Gardening: Project based studies of our landscape and the native Ohlone who tended this land before us- acorn processing, basket weaving; care for the land through gardening, birdhouse building, honeybee tending.
Woodworking: Forest walks and tree identification throughout the seasons of the year.
Modeling: Clay modeling through the themes of the curriculum.
Music: Introduce string orchestra. Children take up violin, viola, cello or bass. Continue music reading, major and minor scales, play in 2-4 parts.
Eurythmy: Choreography based on grammatical forms, alliterative poetry, concentration exercises, physical gestures for the alphabet.
Games/Movement: Running, jumping, & throwing games. Folk dances, relay games, ball work, group challenges, cooperative games, circus arts.
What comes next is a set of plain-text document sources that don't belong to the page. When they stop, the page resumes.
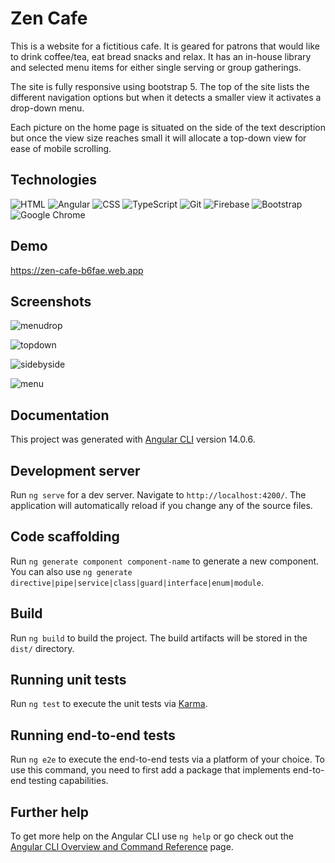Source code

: # Zen Cafe

This is a website for a fictitious cafe. It is geared for patrons that would like to drink coffee/tea, eat bread snacks and relax. 
It has an in-house library and selected menu items for either single serving or group gatherings.

The site is fully responsive using bootstrap 5. The top of the site lists the different navigation 
options but when it detects a smaller view it activates a drop-down menu.

Each picture on the home page is situated on the side of the text description but once the view size reaches small it will 
allocate a top-down view for ease of mobile scrolling.
## Technologies

![HTML](https://img.shields.io/badge/HTML-239120?style=for-the-badge&logo=html5&logoColor=white)
![Angular](https://img.shields.io/badge/Angular-DD0031?style=for-the-badge&logo=angular&logoColor=white)
![CSS](https://img.shields.io/badge/CSS-239120?&style=for-the-badge&logo=css3&logoColor=white)
![TypeScript](https://img.shields.io/badge/TypeScript-007ACC?style=for-the-badge&logo=typescript&logoColor=white)
![Git](https://img.shields.io/badge/GIT-E44C30?style=for-the-badge&logo=git&logoColor=white)
![Firebase](https://img.shields.io/badge/firebase-%23039BE5.svg?style=for-the-badge&logo=firebase)
![Bootstrap](https://img.shields.io/badge/Bootstrap-563D7C?style=for-the-badge&logo=bootstrap&logoColor=white)
![Google Chrome](https://img.shields.io/badge/Google%20Chrome-4285F4?style=for-the-badge&logo=GoogleChrome&logoColor=white)

## Demo

https://zen-cafe-b6fae.web.app


## Screenshots

![menudrop](https://user-images.githubusercontent.com/48900828/208265739-6e1b4353-ecd7-45d5-b4c5-7691c8d51226.PNG)

![topdown](https://user-images.githubusercontent.com/48900828/208265760-685430ef-fc59-41e5-b6f5-3f696cf635a4.PNG)

![sidebyside](https://user-images.githubusercontent.com/48900828/208265768-3956c541-5fc7-4b9a-9904-b5c989f90cdc.PNG)

![menu](https://user-images.githubusercontent.com/48900828/208265771-cf2c1dce-faea-447e-b088-8fd6a551923f.PNG)


## Documentation

This project was generated with [Angular CLI](https://github.com/angular/angular-cli) version 14.0.6.

## Development server

Run `ng serve` for a dev server. Navigate to `http://localhost:4200/`. The application will automatically reload if you change any of the source files.

## Code scaffolding

Run `ng generate component component-name` to generate a new component. You can also use `ng generate directive|pipe|service|class|guard|interface|enum|module`.

## Build

Run `ng build` to build the project. The build artifacts will be stored in the `dist/` directory.

## Running unit tests

Run `ng test` to execute the unit tests via [Karma](https://karma-runner.github.io).

## Running end-to-end tests

Run `ng e2e` to execute the end-to-end tests via a platform of your choice. To use this command, you need to first add a package that implements end-to-end testing capabilities.

## Further help

To get more help on the Angular CLI use `ng help` or go check out the [Angular CLI Overview and Command Reference](https://angular.io/cli) page.

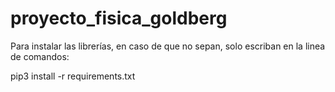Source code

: # proyecto_fisica_goldberg

Para instalar las librerías, en caso de que no sepan, solo escriban en la linea de comandos:

pip3 install -r requirements.txt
I sense myself in relation to others.
This is the pivotal point between childhood and puberty. Fifth grade is a year of harmonious balance as well as the doorway to more systematic thinking and scientific observation. The curriculum reflects this change in the transition from myth to history, the study of Egyptian pyramids and the perfect forms of Ancient Greece. Now the students must clothe their insights with the delicate sense of beauty they have cultivated since first grade. In a blend of careful observation and artistic vision, the goal of fifth grade teaching is to inspire “exact imagination” in our students.
While teachers tailor the Waldorf curriculum to the needs of each class, your Fifth Grader will typically learn:
History: Study of Ancient Cultures: India, Persia, Egypt, Mesopotamia, and Greece.
Literature: Ancient mythology, including Gilgamesh. Biographical studies of individual men and women from ancient civilizations.
English/Grammar: Active and passive verbs. Proper use of capitalization and punctuation, synonyms, antonyms, homonyms, subject and predicate parts of speech. Compositions with emphasis on description, book reports, and letter writing. Spelling rules and vocabulary lists.
Spanish: Read simple texts, understand syntax. Short oral speeches and description, beginning understanding of the world as a whole and diverse areas and people within it.
Geography: North American geography, physical and political.
Science: Botany: Study of plants in relation to the earth, the archetypal plant.
Mathematics: Metric and imperial systems, place value, number sense, decimals, fractions, geometry. With Math Specialist.
Drawing: Free geometric drawings, Greek and Egyptian forms.
Painting: Work from darkness into light.
Handwork: Knitting, using four needles to make a pair of socks.
Gardening: Botanical studies- herbal medicine making, pollination, regional plants, plant propagation; carving greenwood butter spreaders.
Woodworking: Making an egg using a saw and chisel. Study of convex shapes.
Modeling: Clay modeling through the themes of the curriculum.
Music: String orchestra continues. Introduce soprano and alto flute, musical modes, general music theory, choir in 2-4 parts, experience live, local music events.
Eurythmy: Poetic rhythms, including hexameter, musical elements of pitch, rhythm, and beat. Ancient Greek dances.
Games/Movement: Rhythmic exercises, tumbling, simple acrobatics and circus arts. Greek sports: javelin, discus, wrestling, running races, high jump, long jump. Greek Games. Team games and folk dances.